Task brief
In the listing below, locate the line that contains "The sensors of" and the line that contains "The overall architecture". Restate word for word those two lines and every line between them, and nothing else.

====== Supplied material

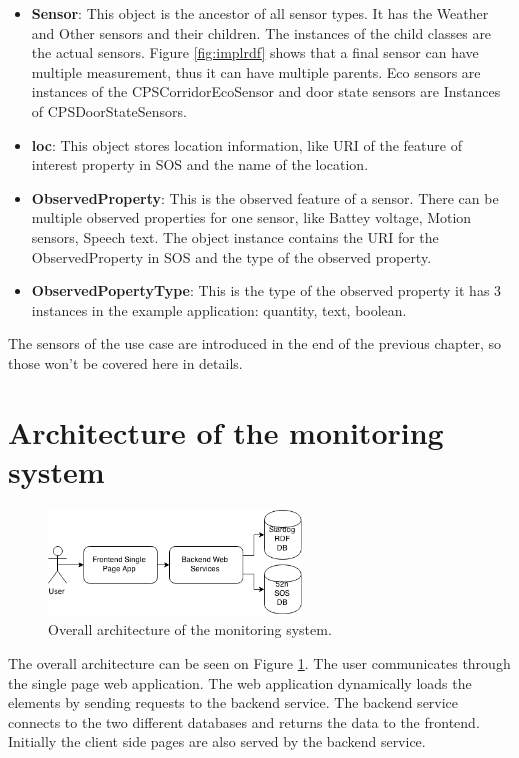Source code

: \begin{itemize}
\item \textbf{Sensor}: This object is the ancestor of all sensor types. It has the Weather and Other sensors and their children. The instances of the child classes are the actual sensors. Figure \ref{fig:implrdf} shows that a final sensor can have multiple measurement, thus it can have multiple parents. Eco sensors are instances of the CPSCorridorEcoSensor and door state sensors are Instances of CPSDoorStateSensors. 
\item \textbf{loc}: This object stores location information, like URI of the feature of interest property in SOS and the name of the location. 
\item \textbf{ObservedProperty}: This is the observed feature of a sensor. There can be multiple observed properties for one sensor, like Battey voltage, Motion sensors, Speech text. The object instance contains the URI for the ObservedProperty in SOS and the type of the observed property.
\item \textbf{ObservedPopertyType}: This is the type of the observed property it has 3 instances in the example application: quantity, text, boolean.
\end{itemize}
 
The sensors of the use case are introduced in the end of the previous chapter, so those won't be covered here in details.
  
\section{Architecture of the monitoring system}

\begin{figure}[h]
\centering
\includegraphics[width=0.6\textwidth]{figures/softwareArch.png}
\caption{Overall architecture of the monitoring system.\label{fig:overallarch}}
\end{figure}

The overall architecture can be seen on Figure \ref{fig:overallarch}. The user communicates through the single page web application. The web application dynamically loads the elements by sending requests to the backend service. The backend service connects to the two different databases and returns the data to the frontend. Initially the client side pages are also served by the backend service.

============
====== Supplied material

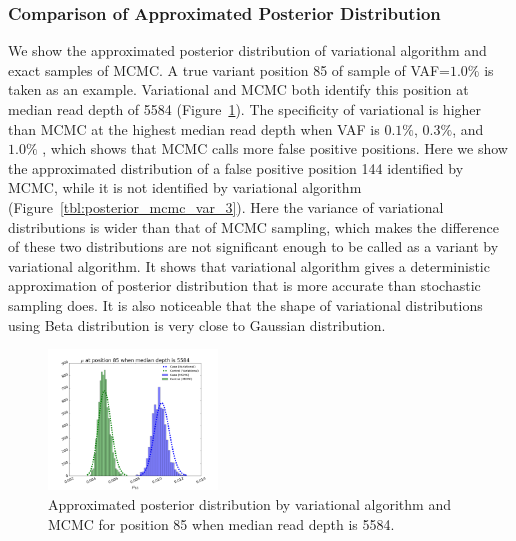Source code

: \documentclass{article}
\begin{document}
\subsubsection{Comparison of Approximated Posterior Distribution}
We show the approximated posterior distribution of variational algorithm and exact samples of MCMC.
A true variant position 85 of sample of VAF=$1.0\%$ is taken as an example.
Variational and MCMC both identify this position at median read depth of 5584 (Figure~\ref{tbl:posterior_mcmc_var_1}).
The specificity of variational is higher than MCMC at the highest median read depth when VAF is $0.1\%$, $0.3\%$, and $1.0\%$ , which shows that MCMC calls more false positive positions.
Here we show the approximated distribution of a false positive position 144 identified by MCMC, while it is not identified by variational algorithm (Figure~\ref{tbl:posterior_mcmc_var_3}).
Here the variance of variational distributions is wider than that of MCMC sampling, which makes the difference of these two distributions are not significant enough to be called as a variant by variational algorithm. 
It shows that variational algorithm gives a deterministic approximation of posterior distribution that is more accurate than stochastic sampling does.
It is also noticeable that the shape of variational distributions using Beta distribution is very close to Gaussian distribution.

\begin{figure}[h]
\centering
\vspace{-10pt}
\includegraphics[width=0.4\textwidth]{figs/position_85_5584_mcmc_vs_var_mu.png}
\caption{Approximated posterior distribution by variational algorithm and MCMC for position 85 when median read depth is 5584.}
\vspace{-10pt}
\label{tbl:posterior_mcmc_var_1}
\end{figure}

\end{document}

============

Response to this task
The sensors of the use case are introduced in the end of the previous chapter, so those won't be covered here in details.
  
\section{Architecture of the monitoring system}

\begin{figure}[h]
\centering
\includegraphics[width=0.6\textwidth]{figures/softwareArch.png}
\caption{Overall architecture of the monitoring system.\label{fig:overallarch}}
\end{figure}

The overall architecture can be seen on Figure \ref{fig:overallarch}. The user communicates through the single page web application. The web application dynamically loads the elements by sending requests to the backend service. The backend service connects to the two different databases and returns the data to the frontend. Initially the client side pages are also served by the backend service.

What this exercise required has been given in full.